───── DATA FOR THIS TASK ─────

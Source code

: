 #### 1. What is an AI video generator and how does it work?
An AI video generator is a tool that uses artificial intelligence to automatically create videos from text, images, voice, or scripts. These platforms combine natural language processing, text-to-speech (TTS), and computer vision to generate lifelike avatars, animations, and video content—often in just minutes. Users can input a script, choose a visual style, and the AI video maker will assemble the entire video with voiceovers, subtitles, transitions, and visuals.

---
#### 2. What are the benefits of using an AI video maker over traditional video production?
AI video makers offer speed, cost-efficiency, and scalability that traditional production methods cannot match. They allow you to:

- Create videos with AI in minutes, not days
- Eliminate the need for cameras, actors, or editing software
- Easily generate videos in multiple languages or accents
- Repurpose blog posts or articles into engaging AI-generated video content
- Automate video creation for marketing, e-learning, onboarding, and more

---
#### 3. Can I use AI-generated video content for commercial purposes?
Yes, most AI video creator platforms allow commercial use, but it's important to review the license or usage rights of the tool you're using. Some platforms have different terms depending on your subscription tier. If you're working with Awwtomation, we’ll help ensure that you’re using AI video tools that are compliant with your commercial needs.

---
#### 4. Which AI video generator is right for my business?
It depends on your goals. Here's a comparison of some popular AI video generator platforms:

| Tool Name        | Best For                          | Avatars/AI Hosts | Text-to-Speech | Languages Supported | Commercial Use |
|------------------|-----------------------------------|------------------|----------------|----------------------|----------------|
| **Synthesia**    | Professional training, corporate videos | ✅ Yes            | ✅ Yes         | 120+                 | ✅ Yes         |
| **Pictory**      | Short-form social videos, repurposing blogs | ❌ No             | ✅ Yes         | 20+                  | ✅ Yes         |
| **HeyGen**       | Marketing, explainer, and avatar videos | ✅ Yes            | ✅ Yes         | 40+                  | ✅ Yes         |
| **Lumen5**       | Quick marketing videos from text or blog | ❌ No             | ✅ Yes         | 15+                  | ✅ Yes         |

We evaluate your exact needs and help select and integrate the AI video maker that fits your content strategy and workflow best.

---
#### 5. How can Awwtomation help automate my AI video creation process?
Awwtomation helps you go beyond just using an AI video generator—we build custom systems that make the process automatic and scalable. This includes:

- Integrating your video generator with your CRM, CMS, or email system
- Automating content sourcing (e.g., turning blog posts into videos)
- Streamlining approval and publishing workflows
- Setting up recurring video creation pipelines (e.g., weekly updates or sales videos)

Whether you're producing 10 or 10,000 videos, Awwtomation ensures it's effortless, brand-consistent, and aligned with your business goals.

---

─────

EXERCISE:
Scan the records above for the lines holding "It depends on" and "Marketing, explainer, and". Transcribe those two and every line between them word for word, and no others.

EXERCISE RESULT:
It depends on your goals. Here's a comparison of some popular AI video generator platforms:

| Tool Name        | Best For                          | Avatars/AI Hosts | Text-to-Speech | Languages Supported | Commercial Use |
|------------------|-----------------------------------|------------------|----------------|----------------------|----------------|
| **Synthesia**    | Professional training, corporate videos | ✅ Yes            | ✅ Yes         | 120+                 | ✅ Yes         |
| **Pictory**      | Short-form social videos, repurposing blogs | ❌ No             | ✅ Yes         | 20+                  | ✅ Yes         |
| **HeyGen**       | Marketing, explainer, and avatar videos | ✅ Yes            | ✅ Yes         | 40+                  | ✅ Yes         |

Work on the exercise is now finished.